Records from a collection:

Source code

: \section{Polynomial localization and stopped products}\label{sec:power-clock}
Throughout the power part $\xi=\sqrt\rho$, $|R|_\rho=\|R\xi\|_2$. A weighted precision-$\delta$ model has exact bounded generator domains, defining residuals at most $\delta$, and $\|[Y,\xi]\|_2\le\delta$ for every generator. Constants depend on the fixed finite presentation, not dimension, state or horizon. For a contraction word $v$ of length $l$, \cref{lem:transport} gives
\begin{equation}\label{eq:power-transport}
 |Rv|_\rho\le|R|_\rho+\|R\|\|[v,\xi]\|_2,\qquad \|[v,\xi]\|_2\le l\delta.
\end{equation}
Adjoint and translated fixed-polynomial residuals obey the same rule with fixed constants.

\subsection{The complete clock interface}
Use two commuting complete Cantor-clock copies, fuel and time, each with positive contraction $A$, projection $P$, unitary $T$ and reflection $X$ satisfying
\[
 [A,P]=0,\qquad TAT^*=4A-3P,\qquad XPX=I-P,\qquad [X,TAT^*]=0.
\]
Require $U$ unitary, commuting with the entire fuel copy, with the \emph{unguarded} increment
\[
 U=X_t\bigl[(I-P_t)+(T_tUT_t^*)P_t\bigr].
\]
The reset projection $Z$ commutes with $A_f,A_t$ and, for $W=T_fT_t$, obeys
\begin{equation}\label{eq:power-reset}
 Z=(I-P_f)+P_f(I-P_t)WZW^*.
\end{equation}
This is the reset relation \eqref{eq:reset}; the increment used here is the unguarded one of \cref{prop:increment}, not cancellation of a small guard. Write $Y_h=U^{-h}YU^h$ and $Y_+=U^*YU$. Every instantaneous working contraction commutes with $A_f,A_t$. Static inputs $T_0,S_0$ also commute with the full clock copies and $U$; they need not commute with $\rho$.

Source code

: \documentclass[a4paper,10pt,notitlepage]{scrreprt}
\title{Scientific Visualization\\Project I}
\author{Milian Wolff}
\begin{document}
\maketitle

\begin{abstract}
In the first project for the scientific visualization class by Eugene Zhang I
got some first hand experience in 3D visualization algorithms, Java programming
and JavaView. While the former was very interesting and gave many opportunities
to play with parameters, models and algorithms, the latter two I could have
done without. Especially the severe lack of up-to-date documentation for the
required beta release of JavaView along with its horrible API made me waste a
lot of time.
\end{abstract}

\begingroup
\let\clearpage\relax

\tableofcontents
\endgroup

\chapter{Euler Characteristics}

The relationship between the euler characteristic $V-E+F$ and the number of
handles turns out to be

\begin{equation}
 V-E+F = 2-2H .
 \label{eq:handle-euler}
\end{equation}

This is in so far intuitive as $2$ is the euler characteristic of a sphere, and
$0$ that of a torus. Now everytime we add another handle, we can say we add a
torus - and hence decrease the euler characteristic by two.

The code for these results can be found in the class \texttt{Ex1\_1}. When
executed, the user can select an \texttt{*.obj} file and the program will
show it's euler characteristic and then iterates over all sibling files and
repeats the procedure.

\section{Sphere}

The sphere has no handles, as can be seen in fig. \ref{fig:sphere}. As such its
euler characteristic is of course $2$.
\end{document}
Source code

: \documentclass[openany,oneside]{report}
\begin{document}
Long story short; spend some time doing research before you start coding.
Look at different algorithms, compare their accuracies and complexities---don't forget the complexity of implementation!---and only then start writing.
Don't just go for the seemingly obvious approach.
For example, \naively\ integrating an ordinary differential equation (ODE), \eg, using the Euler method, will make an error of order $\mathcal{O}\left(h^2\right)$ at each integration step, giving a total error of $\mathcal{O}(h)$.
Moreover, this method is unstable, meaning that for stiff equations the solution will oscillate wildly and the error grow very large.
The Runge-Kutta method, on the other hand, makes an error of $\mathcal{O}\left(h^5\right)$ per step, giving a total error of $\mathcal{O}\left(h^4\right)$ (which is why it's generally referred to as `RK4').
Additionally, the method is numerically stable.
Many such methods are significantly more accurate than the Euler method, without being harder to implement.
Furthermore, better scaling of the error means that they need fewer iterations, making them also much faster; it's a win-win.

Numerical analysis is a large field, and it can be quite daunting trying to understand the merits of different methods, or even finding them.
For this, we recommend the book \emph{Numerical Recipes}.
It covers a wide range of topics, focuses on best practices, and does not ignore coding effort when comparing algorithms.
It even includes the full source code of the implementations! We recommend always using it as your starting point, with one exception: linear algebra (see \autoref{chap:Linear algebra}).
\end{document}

(GOAL OF THE EXERCISE): The reply is to be an exact repeat of the records above.

(EXPECTED ANSWER):
Source code

: \section{Polynomial localization and stopped products}\label{sec:power-clock}
Throughout the power part $\xi=\sqrt\rho$, $|R|_\rho=\|R\xi\|_2$. A weighted precision-$\delta$ model has exact bounded generator domains, defining residuals at most $\delta$, and $\|[Y,\xi]\|_2\le\delta$ for every generator. Constants depend on the fixed finite presentation, not dimension, state or horizon. For a contraction word $v$ of length $l$, \cref{lem:transport} gives
\begin{equation}\label{eq:power-transport}
 |Rv|_\rho\le|R|_\rho+\|R\|\|[v,\xi]\|_2,\qquad \|[v,\xi]\|_2\le l\delta.
\end{equation}
Adjoint and translated fixed-polynomial residuals obey the same rule with fixed constants.

\subsection{The complete clock interface}
Use two commuting complete Cantor-clock copies, fuel and time, each with positive contraction $A$, projection $P$, unitary $T$ and reflection $X$ satisfying
\[
 [A,P]=0,\qquad TAT^*=4A-3P,\qquad XPX=I-P,\qquad [X,TAT^*]=0.
\]
Require $U$ unitary, commuting with the entire fuel copy, with the \emph{unguarded} increment
\[
 U=X_t\bigl[(I-P_t)+(T_tUT_t^*)P_t\bigr].
\]
The reset projection $Z$ commutes with $A_f,A_t$ and, for $W=T_fT_t$, obeys
\begin{equation}\label{eq:power-reset}
 Z=(I-P_f)+P_f(I-P_t)WZW^*.
\end{equation}
This is the reset relation \eqref{eq:reset}; the increment used here is the unguarded one of \cref{prop:increment}, not cancellation of a small guard. Write $Y_h=U^{-h}YU^h$ and $Y_+=U^*YU$. Every instantaneous working contraction commutes with $A_f,A_t$. Static inputs $T_0,S_0$ also commute with the full clock copies and $U$; they need not commute with $\rho$.

Source code

: \documentclass[a4paper,10pt,notitlepage]{scrreprt}
\title{Scientific Visualization\\Project I}
\author{Milian Wolff}
\begin{document}
\maketitle

\begin{abstract}
In the first project for the scientific visualization class by Eugene Zhang I
got some first hand experience in 3D visualization algorithms, Java programming
and JavaView. While the former was very interesting and gave many opportunities
to play with parameters, models and algorithms, the latter two I could have
done without. Especially the severe lack of up-to-date documentation for the
required beta release of JavaView along with its horrible API made me waste a
lot of time.
\end{abstract}

\begingroup
\let\clearpage\relax

\tableofcontents
\endgroup

\chapter{Euler Characteristics}

The relationship between the euler characteristic $V-E+F$ and the number of
handles turns out to be

\begin{equation}
 V-E+F = 2-2H .
 \label{eq:handle-euler}
\end{equation}

This is in so far intuitive as $2$ is the euler characteristic of a sphere, and
$0$ that of a torus. Now everytime we add another handle, we can say we add a
torus - and hence decrease the euler characteristic by two.

The code for these results can be found in the class \texttt{Ex1\_1}. When
executed, the user can select an \texttt{*.obj} file and the program will
show it's euler characteristic and then iterates over all sibling files and
repeats the procedure.

\section{Sphere}

The sphere has no handles, as can be seen in fig. \ref{fig:sphere}. As such its
euler characteristic is of course $2$.
\end{document}
Source code

: \documentclass[openany,oneside]{report}
\begin{document}
Long story short; spend some time doing research before you start coding.
Look at different algorithms, compare their accuracies and complexities---don't forget the complexity of implementation!---and only then start writing.
Don't just go for the seemingly obvious approach.
For example, \naively\ integrating an ordinary differential equation (ODE), \eg, using the Euler method, will make an error of order $\mathcal{O}\left(h^2\right)$ at each integration step, giving a total error of $\mathcal{O}(h)$.
Moreover, this method is unstable, meaning that for stiff equations the solution will oscillate wildly and the error grow very large.
The Runge-Kutta method, on the other hand, makes an error of $\mathcal{O}\left(h^5\right)$ per step, giving a total error of $\mathcal{O}\left(h^4\right)$ (which is why it's generally referred to as `RK4').
Additionally, the method is numerically stable.
Many such methods are significantly more accurate than the Euler method, without being harder to implement.
Furthermore, better scaling of the error means that they need fewer iterations, making them also much faster; it's a win-win.

Numerical analysis is a large field, and it can be quite daunting trying to understand the merits of different methods, or even finding them.
For this, we recommend the book \emph{Numerical Recipes}.
It covers a wide range of topics, focuses on best practices, and does not ignore coding effort when comparing algorithms.
It even includes the full source code of the implementations! We recommend always using it as your starting point, with one exception: linear algebra (see \autoref{chap:Linear algebra}).
\end{document}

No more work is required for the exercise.